Directions
Please reproduce exactly the lines from the start of the records through the one containing "produces a special", and nothing more.

Records shown
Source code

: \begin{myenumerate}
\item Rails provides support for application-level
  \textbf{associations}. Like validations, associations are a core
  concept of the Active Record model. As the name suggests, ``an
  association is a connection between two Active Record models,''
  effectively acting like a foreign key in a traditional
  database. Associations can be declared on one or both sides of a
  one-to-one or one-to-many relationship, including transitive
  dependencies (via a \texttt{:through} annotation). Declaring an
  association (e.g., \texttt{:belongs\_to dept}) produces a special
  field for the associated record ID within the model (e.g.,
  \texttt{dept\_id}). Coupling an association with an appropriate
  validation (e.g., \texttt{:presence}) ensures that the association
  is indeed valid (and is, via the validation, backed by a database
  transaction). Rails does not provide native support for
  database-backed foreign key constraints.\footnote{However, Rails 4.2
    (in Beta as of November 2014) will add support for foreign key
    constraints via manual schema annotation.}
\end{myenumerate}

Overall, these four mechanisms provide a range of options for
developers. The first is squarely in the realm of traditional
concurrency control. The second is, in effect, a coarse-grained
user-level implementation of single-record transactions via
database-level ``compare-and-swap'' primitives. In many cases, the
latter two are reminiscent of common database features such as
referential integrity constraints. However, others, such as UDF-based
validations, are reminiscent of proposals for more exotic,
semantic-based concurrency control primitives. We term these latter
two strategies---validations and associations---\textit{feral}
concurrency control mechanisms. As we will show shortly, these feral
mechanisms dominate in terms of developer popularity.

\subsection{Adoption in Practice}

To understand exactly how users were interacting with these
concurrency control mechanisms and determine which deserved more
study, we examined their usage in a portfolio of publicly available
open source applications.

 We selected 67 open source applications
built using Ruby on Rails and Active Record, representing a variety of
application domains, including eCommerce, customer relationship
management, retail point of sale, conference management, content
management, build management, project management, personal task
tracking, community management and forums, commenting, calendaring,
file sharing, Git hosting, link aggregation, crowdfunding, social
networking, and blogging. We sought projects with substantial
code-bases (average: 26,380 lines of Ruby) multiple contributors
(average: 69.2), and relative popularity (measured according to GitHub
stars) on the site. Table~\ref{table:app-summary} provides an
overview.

Exercise result
Source code

: \begin{myenumerate}
\item Rails provides support for application-level
  \textbf{associations}. Like validations, associations are a core
  concept of the Active Record model. As the name suggests, ``an
  association is a connection between two Active Record models,''
  effectively acting like a foreign key in a traditional
  database. Associations can be declared on one or both sides of a
  one-to-one or one-to-many relationship, including transitive
  dependencies (via a \texttt{:through} annotation). Declaring an
  association (e.g., \texttt{:belongs\_to dept}) produces a special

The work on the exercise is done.